Fungal rRna Operon Database using Ont sequencing
High-throughput sequencing targeted ITS1/ITS2 region has greatly improved our understanding on fungal diversity, but still suffer from limited taxonomic and phylogenetic resolution for species discrimination based on short reads (<500bp). We established a pipeline covering almost complete fungal rRNA operon gene, spanning the entire ITS region and the SSU and LSU region to provide greater taxonomic resolution.
Amplify the full ribosomal operon sequences with the PCR primer pair SR1R(F), LR11(R) and/or SR1R(F), LR14(R). Product purification using Ampure XP magnetic beads.We prefer the former primer pair.
To improve amplification fidelity, can use high-fidelity PCR polymerase, and diluted DNA templates for multiple parallel PCR reactions simultaneously.
Prepare the sequencing libraries of operon sequences using the Native barcoding genomic DNA protocol with EXP-NBD104, EXP-NBD114 and SQK-LSK109 kits (Oxford Nanopore Technologies).
After base-calling, Qcat (https://github.com/nanoporetech/qcat) is used to demultiplex raw reads and trim adaptors.
Then, filter FASTQ sequences by bioawk (https://github.com/lh3/bioawk) with lengths of 2,000 bp to 9,000bp (4000bp to 9000bp strictly) for the full fungal rRNA operon and converse to FASTA format.

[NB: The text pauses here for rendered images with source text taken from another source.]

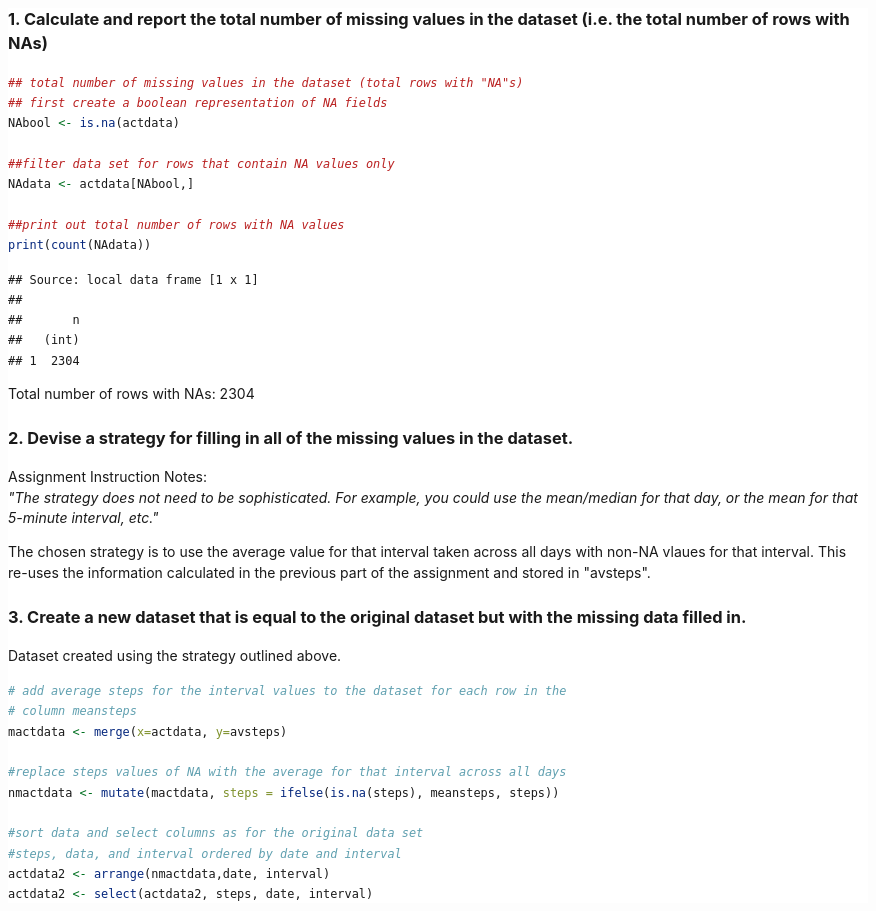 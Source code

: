 ### 1. Calculate and report the total number of missing values in the dataset (i.e. the total number of rows with NAs)


```r
## total number of missing values in the dataset (total rows with "NA"s)
## first create a boolean representation of NA fields
NAbool <- is.na(actdata)

##filter data set for rows that contain NA values only
NAdata <- actdata[NAbool,]

##print out total number of rows with NA values
print(count(NAdata))
```

```
## Source: local data frame [1 x 1]
## 
##       n
##   (int)
## 1  2304
```

Total number of rows with NAs: 2304

### 2. Devise a strategy for filling in all of the missing values in the dataset.
Assignment Instruction Notes:  
*"The strategy does not need to be sophisticated. For example, you could use the mean/median for that day, or the mean for that 5-minute interval, etc."*

The chosen strategy is to use the average value for that interval taken across all days with non-NA vlaues for that interval.  This re-uses the information calculated in the previous part of the assignment and stored in "avsteps".

### 3. Create a new dataset that is equal to the original dataset but with the missing data filled in.

Dataset created using the strategy outlined above.


```r
# add average steps for the interval values to the dataset for each row in the
# column meansteps
mactdata <- merge(x=actdata, y=avsteps)

#replace steps values of NA with the average for that interval across all days
nmactdata <- mutate(mactdata, steps = ifelse(is.na(steps), meansteps, steps))

#sort data and select columns as for the original data set
#steps, data, and interval ordered by date and interval
actdata2 <- arrange(nmactdata,date, interval)
actdata2 <- select(actdata2, steps, date, interval)
```
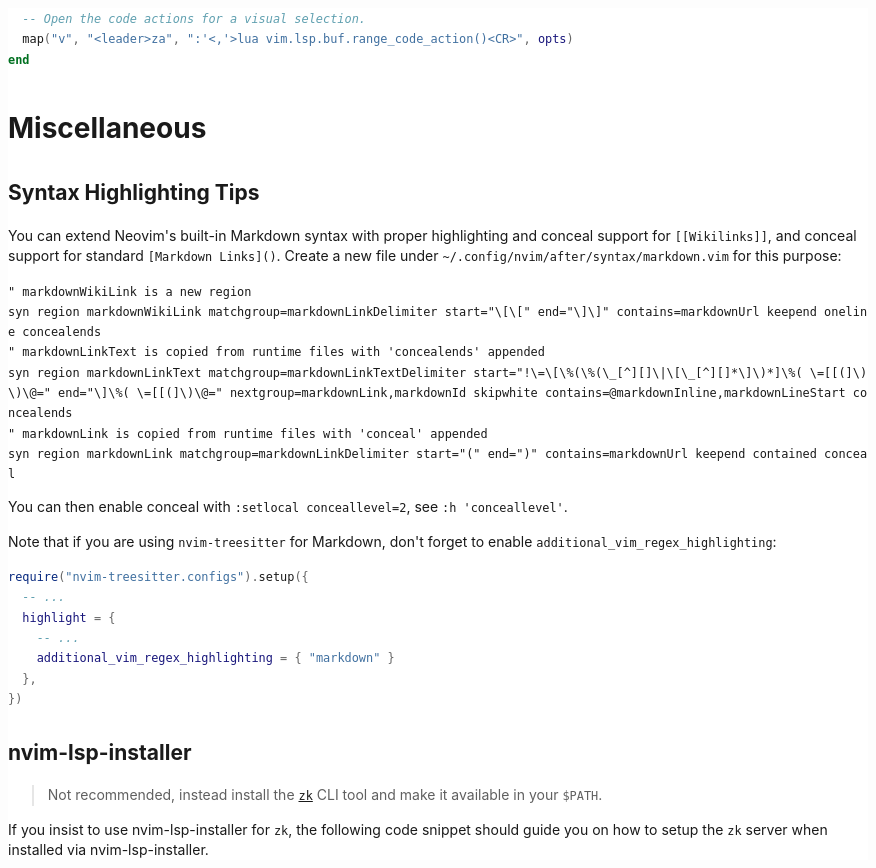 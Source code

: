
 ```lua
  -- Open the code actions for a visual selection.
  map("v", "<leader>za", ":'<,'>lua vim.lsp.buf.range_code_action()<CR>", opts)
end
```

# Miscellaneous

## Syntax Highlighting Tips

You can extend Neovim's built-in Markdown syntax with proper highlighting and
conceal support for `[[Wikilinks]]`, and conceal support for standard
`[Markdown Links]()`. Create a new file under
`~/.config/nvim/after/syntax/markdown.vim` for this purpose:

```vim
" markdownWikiLink is a new region
syn region markdownWikiLink matchgroup=markdownLinkDelimiter start="\[\[" end="\]\]" contains=markdownUrl keepend oneline concealends
" markdownLinkText is copied from runtime files with 'concealends' appended
syn region markdownLinkText matchgroup=markdownLinkTextDelimiter start="!\=\[\%(\%(\_[^][]\|\[\_[^][]*\]\)*]\%( \=[[(]\)\)\@=" end="\]\%( \=[[(]\)\@=" nextgroup=markdownLink,markdownId skipwhite contains=@markdownInline,markdownLineStart concealends
" markdownLink is copied from runtime files with 'conceal' appended
syn region markdownLink matchgroup=markdownLinkDelimiter start="(" end=")" contains=markdownUrl keepend contained conceal
```

You can then enable conceal with `:setlocal conceallevel=2`, see
`:h 'conceallevel'`.

Note that if you are using `nvim-treesitter` for Markdown, don't forget to
enable `additional_vim_regex_highlighting`:

```lua
require("nvim-treesitter.configs").setup({
  -- ...
  highlight = {
    -- ...
    additional_vim_regex_highlighting = { "markdown" }
  },
})
```

## nvim-lsp-installer

> Not recommended, instead install the [`zk`](https://github.com/zk-org/zk) CLI
> tool and make it available in your `$PATH`.

If you insist to use nvim-lsp-installer for `zk`, the following code snippet
should guide you on how to setup the `zk` server when installed via
nvim-lsp-installer.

RDP Classifier (https://github.com/rdpstaff/classifier) classify the filtered sequences with training set based on our FRODO database and the default confidence of 0.8 for downstream analysis of mycobiome diversity.
The reference database FRODO (Fungal rRNA Operon Database for ONT-sequences) was collected a total of 9,072 fungal genome sequences from NCBI, JGI, FungiDB, Ensembl Fungi and Broad Institute to extract complete rRNA operon sequences. After de-duplication and identify credible operons, 8 phyla, 41 classes, 109 orders, 256 families, 524 genera and 1,116 species are included in FRODO database.